_YOUR INSTRUCTIONS_
Copy out the data below as written; omit any images.

----------

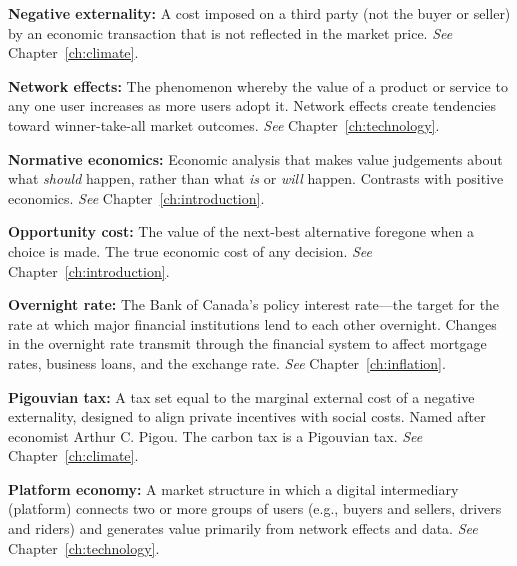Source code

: \vspace{6pt}
\noindent\textbf{Negative externality:} A cost imposed on a third party (not the buyer or seller) by an economic transaction that is not reflected in the market price. \textit{See} Chapter~\ref{ch:climate}.

\vspace{6pt}
\noindent\textbf{Network effects:} The phenomenon whereby the value of a product or service to any one user increases as more users adopt it. Network effects create tendencies toward winner-take-all market outcomes. \textit{See} Chapter~\ref{ch:technology}.

\vspace{6pt}
\noindent\textbf{Normative economics:} Economic analysis that makes value judgements about what \textit{should} happen, rather than what \textit{is} or \textit{will} happen. Contrasts with positive economics. \textit{See} Chapter~\ref{ch:introduction}.

\vspace{6pt}
\noindent\textbf{Opportunity cost:} The value of the next-best alternative foregone when a choice is made. The true economic cost of any decision. \textit{See} Chapter~\ref{ch:introduction}.

\vspace{6pt}
\noindent\textbf{Overnight rate:} The Bank of Canada's policy interest rate---the target for the rate at which major financial institutions lend to each other overnight. Changes in the overnight rate transmit through the financial system to affect mortgage rates, business loans, and the exchange rate. \textit{See} Chapter~\ref{ch:inflation}.

\vspace{6pt}
\noindent\textbf{Pigouvian tax:} A tax set equal to the marginal external cost of a negative externality, designed to align private incentives with social costs. Named after economist Arthur C. Pigou. The carbon tax is a Pigouvian tax. \textit{See} Chapter~\ref{ch:climate}.

\vspace{6pt}
\noindent\textbf{Platform economy:} A market structure in which a digital intermediary (platform) connects two or more groups of users (e.g., buyers and sellers, drivers and riders) and generates value primarily from network effects and data. \textit{See} Chapter~\ref{ch:technology}.

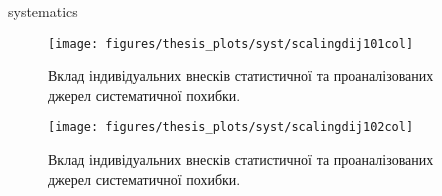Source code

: systematics
\begin{figure}[p]
	\centering
		\texttt{[image: figures/thesis\_plots/syst/scalingdij101col]}
	\caption{Вклад індивідуальних внесків статистичної та проаналізованих джерел систематичної похибки.}
	\label{fig:scalingdij101col}
\end{figure}

\begin{figure}[p]
	\centering
		\texttt{[image: figures/thesis\_plots/syst/scalingdij102col]}
	\caption{Вклад індивідуальних внесків статистичної та проаналізованих джерел систематичної похибки.}
	\label{fig:scalingdij101col}
\end{figure}
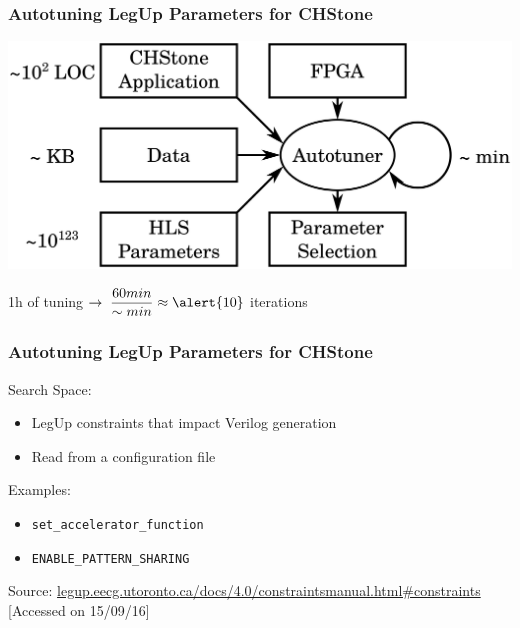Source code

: \documentclass[10pt, compress, aspectratio=169]{beamer}
\begin{document}
\begin{frame}
    \frametitle{Autotuning LegUp Parameters for CHStone}
    \begin{center}
        \includegraphics[width=.73\textwidth]{overview_fpgas_small}

         \alert{1h} of tuning $\rightarrow \; \dfrac{60min}{\sim{}min} \approx \alert{10}$ \alert{iterations}
    \end{center}
\end{frame}

\begin{frame}
    \frametitle{Autotuning LegUp Parameters for CHStone}
    \alert{Search Space}:
    \begin{itemize}
        \item \alert{LegUp constraints} that impact \alert{Verilog generation}
        \item Read from a \alert{configuration file}
    \end{itemize}

    Examples:
    \begin{itemize}
        \item \texttt{set\_accelerator\_function}
        \item \texttt{ENABLE\_PATTERN\_SHARING}
    \end{itemize}

    \begin{center}
        \tiny{Source: \url{legup.eecg.utoronto.ca/docs/4.0/constraintsmanual.html\#constraints} [Accessed on 15/09/16]}
    \end{center}
\end{frame}
\end{document}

----------

_TASK RESULT_
Source code

: \vspace{6pt}
\noindent\textbf{Negative externality:} A cost imposed on a third party (not the buyer or seller) by an economic transaction that is not reflected in the market price. \textit{See} Chapter~\ref{ch:climate}.

\vspace{6pt}
\noindent\textbf{Network effects:} The phenomenon whereby the value of a product or service to any one user increases as more users adopt it. Network effects create tendencies toward winner-take-all market outcomes. \textit{See} Chapter~\ref{ch:technology}.

\vspace{6pt}
\noindent\textbf{Normative economics:} Economic analysis that makes value judgements about what \textit{should} happen, rather than what \textit{is} or \textit{will} happen. Contrasts with positive economics. \textit{See} Chapter~\ref{ch:introduction}.

\vspace{6pt}
\noindent\textbf{Opportunity cost:} The value of the next-best alternative foregone when a choice is made. The true economic cost of any decision. \textit{See} Chapter~\ref{ch:introduction}.

\vspace{6pt}
\noindent\textbf{Overnight rate:} The Bank of Canada's policy interest rate---the target for the rate at which major financial institutions lend to each other overnight. Changes in the overnight rate transmit through the financial system to affect mortgage rates, business loans, and the exchange rate. \textit{See} Chapter~\ref{ch:inflation}.

\vspace{6pt}
\noindent\textbf{Pigouvian tax:} A tax set equal to the marginal external cost of a negative externality, designed to align private incentives with social costs. Named after economist Arthur C. Pigou. The carbon tax is a Pigouvian tax. \textit{See} Chapter~\ref{ch:climate}.

\vspace{6pt}
\noindent\textbf{Platform economy:} A market structure in which a digital intermediary (platform) connects two or more groups of users (e.g., buyers and sellers, drivers and riders) and generates value primarily from network effects and data. \textit{See} Chapter~\ref{ch:technology}.

Source code

: systematics
\begin{figure}[p]
	\centering
		\texttt{[image: figures/thesis\_plots/syst/scalingdij101col]}
	\caption{Вклад індивідуальних внесків статистичної та проаналізованих джерел систематичної похибки.}
	\label{fig:scalingdij101col}
\end{figure}

\begin{figure}[p]
	\centering
		\texttt{[image: figures/thesis\_plots/syst/scalingdij102col]}
	\caption{Вклад індивідуальних внесків статистичної та проаналізованих джерел систематичної похибки.}
	\label{fig:scalingdij101col}
\end{figure}
Source code

: \documentclass[10pt, compress, aspectratio=169]{beamer}
\begin{document}
\begin{frame}
    \frametitle{Autotuning LegUp Parameters for CHStone}
    \begin{center}
        \includegraphics[width=.73\textwidth]{overview_fpgas_small}

         \alert{1h} of tuning $\rightarrow \; \dfrac{60min}{\sim{}min} \approx \alert{10}$ \alert{iterations}
    \end{center}
\end{frame}

\begin{frame}
    \frametitle{Autotuning LegUp Parameters for CHStone}
    \alert{Search Space}:
    \begin{itemize}
        \item \alert{LegUp constraints} that impact \alert{Verilog generation}
        \item Read from a \alert{configuration file}
    \end{itemize}

    Examples:
    \begin{itemize}
        \item \texttt{set\_accelerator\_function}
        \item \texttt{ENABLE\_PATTERN\_SHARING}
    \end{itemize}

    \begin{center}
        \tiny{Source: \url{legup.eecg.utoronto.ca/docs/4.0/constraintsmanual.html\#constraints} [Accessed on 15/09/16]}
    \end{center}
\end{frame}
\end{document}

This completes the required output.